[ghc-steering-committee] #571: -Wsevere, Shepherd: Adam (rec: accept)

Adam Gundry adam at well-typed.com
Wed Sep 20 07:25:21 UTC 2023


I agree with Joachim's position here.

Having a -Wsevere group at all would be a good start, but the problem 
with stopping at "best-practice guidance" rather than changing the 
defaults is that it benefits only those who learn about and follow the 
guidance. So it remains a footgun for newcomers.

Regarding migration, given that GHC has issued these warnings by default 
for some time, I don't think we need be too shy about upgrading their 
severity.

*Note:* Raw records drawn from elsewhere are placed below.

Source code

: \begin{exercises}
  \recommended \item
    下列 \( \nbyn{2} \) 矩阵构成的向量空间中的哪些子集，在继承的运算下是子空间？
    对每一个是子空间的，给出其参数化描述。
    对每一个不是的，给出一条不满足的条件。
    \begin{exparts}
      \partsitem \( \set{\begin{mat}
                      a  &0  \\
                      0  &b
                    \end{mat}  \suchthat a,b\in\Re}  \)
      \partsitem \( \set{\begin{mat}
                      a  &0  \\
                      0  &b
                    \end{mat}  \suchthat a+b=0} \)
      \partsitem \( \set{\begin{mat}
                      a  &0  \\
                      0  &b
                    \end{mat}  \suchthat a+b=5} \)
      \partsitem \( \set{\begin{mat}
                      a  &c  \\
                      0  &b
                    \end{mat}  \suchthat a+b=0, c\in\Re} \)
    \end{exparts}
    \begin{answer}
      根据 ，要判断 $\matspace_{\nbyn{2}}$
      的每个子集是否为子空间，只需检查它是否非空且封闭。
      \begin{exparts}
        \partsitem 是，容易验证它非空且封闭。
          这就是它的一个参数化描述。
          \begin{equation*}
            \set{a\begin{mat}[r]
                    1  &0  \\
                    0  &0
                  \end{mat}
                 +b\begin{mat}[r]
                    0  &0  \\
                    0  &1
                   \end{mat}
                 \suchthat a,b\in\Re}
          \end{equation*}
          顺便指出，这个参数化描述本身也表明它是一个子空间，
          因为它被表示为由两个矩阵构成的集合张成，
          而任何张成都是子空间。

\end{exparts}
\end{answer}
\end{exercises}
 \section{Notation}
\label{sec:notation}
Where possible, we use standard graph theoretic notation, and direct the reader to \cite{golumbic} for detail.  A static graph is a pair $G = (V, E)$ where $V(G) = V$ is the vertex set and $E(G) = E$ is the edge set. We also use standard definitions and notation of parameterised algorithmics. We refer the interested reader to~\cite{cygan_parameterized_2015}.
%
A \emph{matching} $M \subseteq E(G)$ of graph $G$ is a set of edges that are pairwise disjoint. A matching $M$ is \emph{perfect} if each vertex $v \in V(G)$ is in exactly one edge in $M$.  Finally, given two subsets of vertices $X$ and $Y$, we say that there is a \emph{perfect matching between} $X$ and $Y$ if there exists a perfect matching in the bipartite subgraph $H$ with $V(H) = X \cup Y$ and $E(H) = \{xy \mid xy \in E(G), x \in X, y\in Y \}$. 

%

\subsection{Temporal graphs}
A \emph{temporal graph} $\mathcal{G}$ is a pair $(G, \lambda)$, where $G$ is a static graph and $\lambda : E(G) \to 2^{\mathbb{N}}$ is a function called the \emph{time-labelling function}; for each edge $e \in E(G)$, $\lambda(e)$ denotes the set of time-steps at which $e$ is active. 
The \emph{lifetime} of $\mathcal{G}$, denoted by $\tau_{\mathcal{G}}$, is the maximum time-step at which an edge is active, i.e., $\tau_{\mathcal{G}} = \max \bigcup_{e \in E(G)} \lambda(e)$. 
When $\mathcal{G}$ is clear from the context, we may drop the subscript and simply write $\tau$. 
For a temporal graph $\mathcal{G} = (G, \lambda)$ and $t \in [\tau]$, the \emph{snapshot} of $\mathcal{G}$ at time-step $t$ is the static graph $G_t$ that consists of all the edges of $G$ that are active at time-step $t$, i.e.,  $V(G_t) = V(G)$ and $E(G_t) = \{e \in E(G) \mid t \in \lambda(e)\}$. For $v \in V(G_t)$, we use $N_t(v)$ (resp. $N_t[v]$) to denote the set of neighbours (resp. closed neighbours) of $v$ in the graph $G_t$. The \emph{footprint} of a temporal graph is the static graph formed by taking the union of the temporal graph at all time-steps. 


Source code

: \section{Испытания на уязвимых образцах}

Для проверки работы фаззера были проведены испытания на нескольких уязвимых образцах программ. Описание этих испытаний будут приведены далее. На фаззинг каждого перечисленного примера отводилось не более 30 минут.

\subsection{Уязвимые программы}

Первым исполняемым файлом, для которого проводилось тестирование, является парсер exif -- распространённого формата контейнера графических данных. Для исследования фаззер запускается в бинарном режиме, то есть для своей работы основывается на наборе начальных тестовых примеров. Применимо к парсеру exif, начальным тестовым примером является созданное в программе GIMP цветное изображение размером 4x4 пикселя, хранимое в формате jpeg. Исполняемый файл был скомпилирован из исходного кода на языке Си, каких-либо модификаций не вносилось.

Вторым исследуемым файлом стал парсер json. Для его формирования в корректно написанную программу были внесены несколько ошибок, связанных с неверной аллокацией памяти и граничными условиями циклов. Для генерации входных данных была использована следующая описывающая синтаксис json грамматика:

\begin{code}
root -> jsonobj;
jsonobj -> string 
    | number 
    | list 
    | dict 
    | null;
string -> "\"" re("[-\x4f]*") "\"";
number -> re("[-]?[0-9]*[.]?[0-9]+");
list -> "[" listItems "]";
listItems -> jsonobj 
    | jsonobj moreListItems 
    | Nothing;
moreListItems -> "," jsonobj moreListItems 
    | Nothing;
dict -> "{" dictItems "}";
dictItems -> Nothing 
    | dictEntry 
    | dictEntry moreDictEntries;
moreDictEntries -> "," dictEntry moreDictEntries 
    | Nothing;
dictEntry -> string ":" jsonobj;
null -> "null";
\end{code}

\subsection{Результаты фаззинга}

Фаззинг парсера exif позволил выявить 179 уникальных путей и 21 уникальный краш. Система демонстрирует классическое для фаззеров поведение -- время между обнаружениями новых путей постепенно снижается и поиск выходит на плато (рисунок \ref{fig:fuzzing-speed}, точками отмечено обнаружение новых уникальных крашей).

We could have -Wcompat imply -Werror=severe, but that 
complicates the semantics of warning groups, and will help only those 
who use -Wcompat but don't fix warnings that occur with -Wdefault.

I suppose as Moritz suggests we could introduce and advertise -Wsevere 
in 9.10, and mention in the warning message that this will be an error 
in the future, but only enable -Werror=severe in 9.14 (or 9.12?), so 
9.10 would give something like:

M.hs:8:10: warning: [-Wmissing-methods]
     • No explicit implementation for
         ‘<>’
     • In the instance declaration for ‘Semigroup T’
     • Warning: this may lead to an infinite loop or runtime exception.
     • This will become an error by default in a future GHC release;
       use -Werror=severe to make severe warnings into errors now.

Then in a future release:

M.hs:8:10: error: [-Wmissing-methods, -Werror=missing-methods]
     • No explicit implementation for
         ‘<>’
     • In the instance declaration for ‘Semigroup T’
     • Warning: this may lead to an infinite loop or runtime exception.
     • Use -Wwarn=missing-methods to permit this anyway.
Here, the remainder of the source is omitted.